(Listed entries)
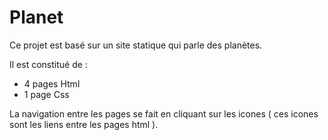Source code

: # Planet
Ce projet est basé sur un site statique qui parle des planètes.

Il est constitué de :

- 4 pages Html
- 1 page Css

La navigation entre les pages se fait en cliquant sur les icones ( ces icones sont les liens entre les pages html ).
(End Listed entries)
## How to complete this task
You are asked to reproduce word for word the line containing "- 4 pages Html" and every subsequent line through the end of the entries.

## Solution for this problem
- 4 pages Html
- 1 page Css

La navigation entre les pages se fait en cliquant sur les icones ( ces icones sont les liens entre les pages html ).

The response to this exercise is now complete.